Numerous current Texas Longhorns players were out at the Under the Lights camp on Saturday evening to help out with recruiting and one of the most physically impressive freshmen was wide receiver Devin Duvernay.
Listed by the Longhorns at 195 pounds, Duvernay is already 10 pounds heavier than former Bears wide receiver Corey Coleman, who was selected No. 15 in the 2016 NFL Draft. According to Daniel Seahorn of Horn Sports, Duvernay doesn’t even really look like a wide receiver:
Devin Duvernay was also another one who caught my eye and it caught me off guard how well built he is to be a slot receiver. He looks more like a running back than a slot receiver, so I can’t imagine he is going to be much fun to try to tackle in space in the screen game this year.
In fact, if Duvernay has a lot of similarities to Coleman as a prospect because of his size, speed, and the fact that he’s going to be playing in the same offense under Sterlin Gilbert, his build may be more similar to former Baylor wide receiver Antwan Goodley.
At 5’11 and 209 pounds following his career in Waco, Goodley was an extremely physical wide receiver and also looked like a running back, leading former head coach Art Briles to use him some in that role in in 2014 when he had eight carries for 71 yards.
In high school, Duvernay received a significant numbers of carries on jet sweeps, gaining 1,077 yards in high school and scoring 11 touchdowns in that role, proving that he was also dangerous when given the ball directly.

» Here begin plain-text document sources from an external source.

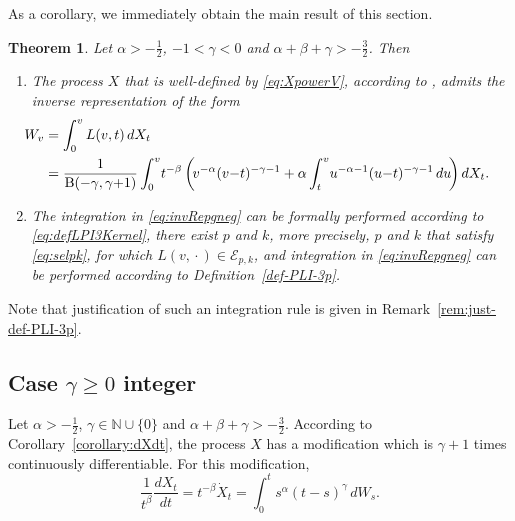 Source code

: \documentclass{article}
\newcommand{\dotX}{\dot{X}}
\newcommand{\vS}{v}
\theoremstyle{plain}
\newtheorem{theorem}{Theorem}
\theoremstyle{remark}
\theoremstyle{definition}
\begin{document}
As a  corollary, we immediately obtain the main result of this section.
\begin{theorem}
	Let $\alpha\mathbin{>}-\frac12$,
	${-}1\mathbin{<}\gamma\mathbin{<}0$
	and $\alpha+\beta+\gamma\mathbin{>}{-}\frac32$.
	Then
	\begin{enumerate}
		 
			 
		\item
			The process $X$ that is well-defined by
			\eqref{eq:XpowerV},
			according to \cite[Theorem~1]{Part 1}, admits the inverse representation of the form
			\begin{align}
				\hspace{-20.5pt}W_v &= \int_0^v L(v,t)\, dX_t
				\nonumber \\ \hspace{-6.3pt}&=
				\frac{1}{\mathrm{B}(-\gamma, \gamma{+}1)}
				\int_0^v \! t^{-\beta}
				\left(\!\vS^{-\alpha} (\vS{-}t)^{-\gamma-1}
				+ \alpha \int_t^\vS \! u^{-\alpha-1}
				(u{-}t)^{-\gamma-1} \,du \!\right)
				dX_t .
				\label{eq:invRepgneg}
			\end{align}
		\item
			The integration in \eqref{eq:invRepgneg}
			can be formally performed according
			to \eqref{eq:defLPI3Kernel}, there exist $p$ and $k$, more precisely,   $p$ and $k$
			that satisfy \eqref{eq:selpk},
			for which $L(v,{{}\mathbin{\cdot}{}})  \in
			\mathcal{E}_{p,k}$, and integration
			in \eqref{eq:invRepgneg} can be performed
			according to Definition~\ref{def-PLI-3p}.
			
	\end{enumerate}
\end{theorem}

Note that justification of such an integration rule
			is given in Remark~\ref{rem:just-def-PLI-3p}.

\subsection[Case $\gamma\ge 0$ integer]
{Case \boldmath$\gamma\ge 0$ integer}
\label{ss:invrepgammainteger}
Let $\alpha>-\frac12$, $\gamma\in\mathbb{N}\cup\{0\}$
and $\alpha+\beta+\gamma\mathbin{>}{-}\frac32$.
According to Corollary~\ref{corollary:dXdt},
the process $X$ has a modification
which is $\gamma{+}1$ times
continuously differentiable.
For this modification,
\begin{equation}\label{eq:t-bXtdt}
	\frac{1}{t^\beta} \frac{d X_t}{dt} = t^{-\beta} \dotX_t
	= \int_0^t s^\alpha (t-s)^\gamma \, dW_s .
\end{equation}
\end{document}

While the ‘Horns may not use Duvernay as the Bears used Goodley, the fact that the nation’s No. 4 wide receiver has been clocked at 4.38 in the 40-yard dash compared to 4.44 for Goodley after he got out of the noted Baylor strength and conditioning program, Duvernay has a speed advantage over Goodley that could pay off.
Given that the former Baylor wide receiver recorded over 2,000 receiving yards and 19 touchdowns after his last two seasons in Waco, it’s apparent that Duvernay is still on track to be an impact player for Texas this season as long as he can translate his physical attributes into production.